After Turnbull – who is ordained in the Church of England as well as being the director of the Centre for Enterprise, Markets, and Ethics in Oxford – analyzes Johnson’s appointments and commitments, he writes:
I am an old-fashioned social conservative and economic neo-liberal. Boris and the majority of his government is socially liberal, as well as economically classically liberal. Those of us on the traditional Right will welcome the conservative appointments of Priti Patel to the Home Department and Dominic Raab as Foreign Secretary, as well as Rees-Mogg and some others.
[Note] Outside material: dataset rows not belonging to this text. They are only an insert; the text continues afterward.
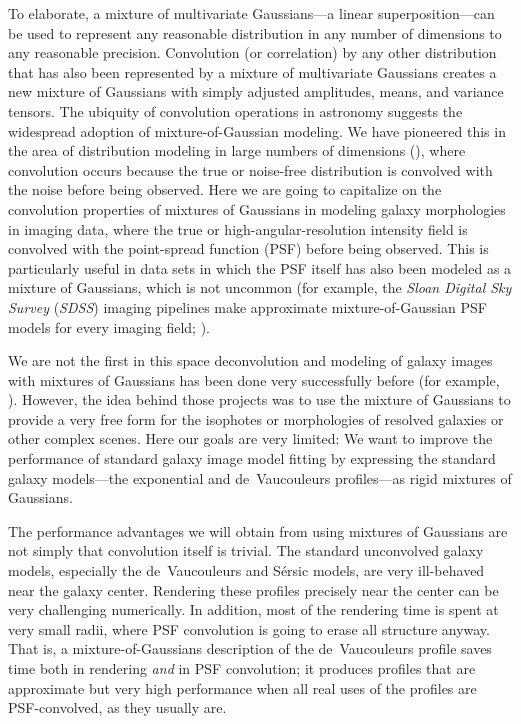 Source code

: \documentclass[12pt,pdftex,preprint]{aastex}
\newcommand{\project}[1]{\textsl{#1}}
\newcommand{\sdss}{\project{SDSS}}
\begin{document}
To elaborate, a mixture of multivariate Gaussians---a linear
superposition---can be used to represent any reasonable distribution
in any number of dimensions to any reasonable precision.  Convolution
(or correlation) by any other distribution that has also been
represented by a mixture of multivariate Gaussians creates a new
mixture of Gaussians with simply adjusted amplitudes, means, and
variance tensors.  The ubiquity of convolution operations in astronomy
suggests the widespread adoption of mixture-of-Gaussian modeling.  We
have pioneered this in the area of distribution modeling in large
numbers of dimensions (\citealt{xd, xdqso, xdqsoz}), where convolution
occurs because the true or noise-free distribution is convolved with
the noise before being observed.  Here we are going to capitalize on
the convolution properties of mixtures of Gaussians in modeling galaxy
morphologies in imaging data, where the true or
high-angular-resolution intensity field is convolved with the
point-spread function (PSF) before being observed.  This is
particularly useful in data sets in which the PSF itself has also been
modeled as a mixture of Gaussians, which is not uncommon (for example,
the \project{Sloan Digital Sky Survey} (\sdss) imaging pipelines
make approximate mixture-of-Gaussian PSF models for
every imaging field; \citealt{lupton}).

We are not the first in this space deconvolution and modeling of
galaxy images with mixtures of Gaussians has been done very
successfully before (for example, \citealt{bendinelli, emsellem,
  bendinelli2, cappellari}).  However, the idea behind those projects
was to use the mixture of Gaussians to provide a very free form for
the isophotes or morphologies of resolved galaxies or other complex
scenes.  Here our goals are very limited: We want to improve the
performance of standard galaxy image model fitting by expressing the
standard galaxy models---the exponential and de~Vaucouleurs
profiles---as rigid mixtures of Gaussians.

The performance advantages we will obtain from using mixtures of
Gaussians are not simply that convolution itself is trivial.  The
standard unconvolved galaxy models, especially the de~Vaucouleurs and
S\'ersic models, are very ill-behaved near the galaxy center.
Rendering these profiles precisely near the center can be very
challenging numerically.  In addition, most of the rendering time is
spent at very small radii, where PSF convolution is going to erase all
structure anyway.  That is, a mixture-of-Gaussians description of the
de~Vaucouleurs profile saves time both in rendering \emph{and} in PSF
convolution; it produces profiles that are approximate but very high
performance when all real uses of the profiles are PSF-convolved, as
they usually are.
\end{document}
Those whose views are informed by faith are likely to be disappointed in some aspects of Boris’ government’s social legislation, and we may even find on the economic side a lack of control over government spending.
Nonetheless, I sense a moment has come. I sense resolve on the part of Prime Minister and government for the first time in years. I sense he wants to take on new opportunities and new horizons for the UK.